Exercise objective: Each line from the line containing "Kann man auch" through the last line of the entries is to be reproduced exactly as it stands.

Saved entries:
★ ★ ★ ★

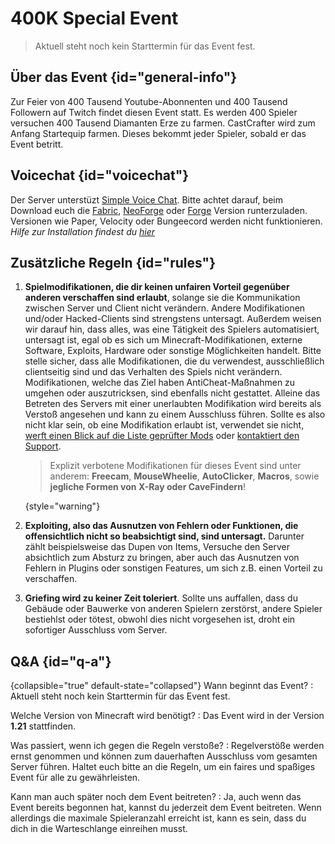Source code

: <primary-label ref="event-upcoming" />

# 400K Special Event

> Aktuell steht noch kein Starttermin für das Event fest.
>

## Über das Event {id="general-info"}

Zur Feier von 400 Tausend Youtube-Abonnenten und 400 Tausend Followern auf Twitch findet diesen Event statt. Es werden 400 Spieler versuchen 400 Tausend Diamanten Erze zu farmen. CastCrafter wird zum Anfang Startequip farmen. Dieses bekommt jeder Spieler, sobald er das Event betritt.

## Voicechat {id="voicechat"}

Der Server unterstüzt [Simple Voice Chat](https://modrinth.com/plugin/simple-voice-chat/). Bitte achtet darauf, beim Download euch die [Fabric](https://modrinth.com/plugin/simple-voice-chat/versions?l=fabric), [NeoForge](https://modrinth.com/plugin/simple-voice-chat/versions?l=neoforge) oder [Forge](https://modrinth.com/plugin/simple-voice-chat/versions?l=forge) Version runterzuladen. Versionen wie Paper, Velocity oder Bungeecord werden nicht funktionieren.
<br>_Hilfe zur Installation findest du [hier](https://modrepo.de/minecraft/voicechat/wiki/installation)_

## Zusätzliche Regeln {id="rules"}

1. **Spielmodifikationen, die dir keinen unfairen Vorteil gegenüber anderen verschaffen sind
   erlaubt**, solange sie die Kommunikation zwischen Server und Client nicht verändern. Andere
   Modifikationen und/oder Hacked-Clients sind strengstens untersagt. Außerdem weisen wir darauf
   hin, dass alles, was eine Tätigkeit des Spielers automatisiert, untersagt ist, egal ob es sich um
   Minecraft-Modifikationen, externe Software, Exploits, Hardware oder sonstige Möglichkeiten
   handelt. Bitte stelle sicher, dass alle Modifikationen, die du verwendest,
   ausschließlich clientseitig sind und das Verhalten des Spiels nicht verändern. Modifikationen, welche das Ziel
   haben AntiCheat-Maßnahmen zu umgehen oder auszutricksen, sind ebenfalls nicht gestattet. Alleine das Betreten des
   Servers mit einer unerlaubten Modifikation wird bereits als Verstoß angesehen und kann zu einem Ausschluss führen.
   Sollte es also nicht klar sein, ob eine Modifikation erlaubt ist, verwendet sie
   nicht, [werft einen Blick auf die Liste geprüfter Mods](verified-mods.md "Liste der geprüften Modifikationen")
   oder [kontaktiert den Support](support.md "Support, Erstattungen & Bugreport").

   > Explizit verbotene Modifikationen für dieses Event sind unter anderem: **Freecam**, **MouseWheelie**, **AutoClicker**,
   > **Macros**, sowie **jegliche Formen von X-Ray oder CaveFindern**!
   >
   {style="warning"}

2. **Exploiting, also das Ausnutzen von Fehlern oder Funktionen, die offensichtlich nicht so beabsichtigt sind, sind
   untersagt.** Darunter zählt beispielsweise das Dupen von Items, Versuche den Server absichtlich zum
   Absturz zu bringen, aber auch das Ausnutzen von Fehlern in Plugins oder sonstigen Features, um sich z.B. einen
   Vorteil zu verschaffen.
3. **Griefing wird zu keiner Zeit toleriert**. Sollte uns auffallen, dass du Gebäude oder Bauwerke
   von anderen Spielern zerstörst, andere Spieler bestiehlst oder tötest, obwohl dies nicht vorgesehen ist, droht ein sofortiger
   Ausschluss vom Server.

## Q&amp;A {id="q-a"}

{collapsible="true" default-state="collapsed"}
Wann beginnt das Event?
: Aktuell steht noch kein Starttermin für das Event fest.

Welche Version von Minecraft wird benötigt?
: Das Event wird in der Version **1.21** stattfinden.

Was passiert, wenn ich gegen die Regeln verstoße?
: Regelverstöße werden ernst genommen und können zum dauerhaften Ausschluss vom gesamten Server führen. Haltet euch
bitte an die Regeln, um ein faires und spaßiges Event für alle zu gewährleisten.

Kann man auch später noch dem Event beitreten?
: Ja, auch wenn das Event bereits begonnen hat, kannst du jederzeit dem Event beitreten. Wenn allerdings die maximale
Spieleranzahl erreicht ist, kann es sein, dass du dich in die Warteschlange einreihen musst.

★ ★ ★ ★

Written response:
Kann man auch später noch dem Event beitreten?
: Ja, auch wenn das Event bereits begonnen hat, kannst du jederzeit dem Event beitreten. Wenn allerdings die maximale
Spieleranzahl erreicht ist, kann es sein, dass du dich in die Warteschlange einreihen musst.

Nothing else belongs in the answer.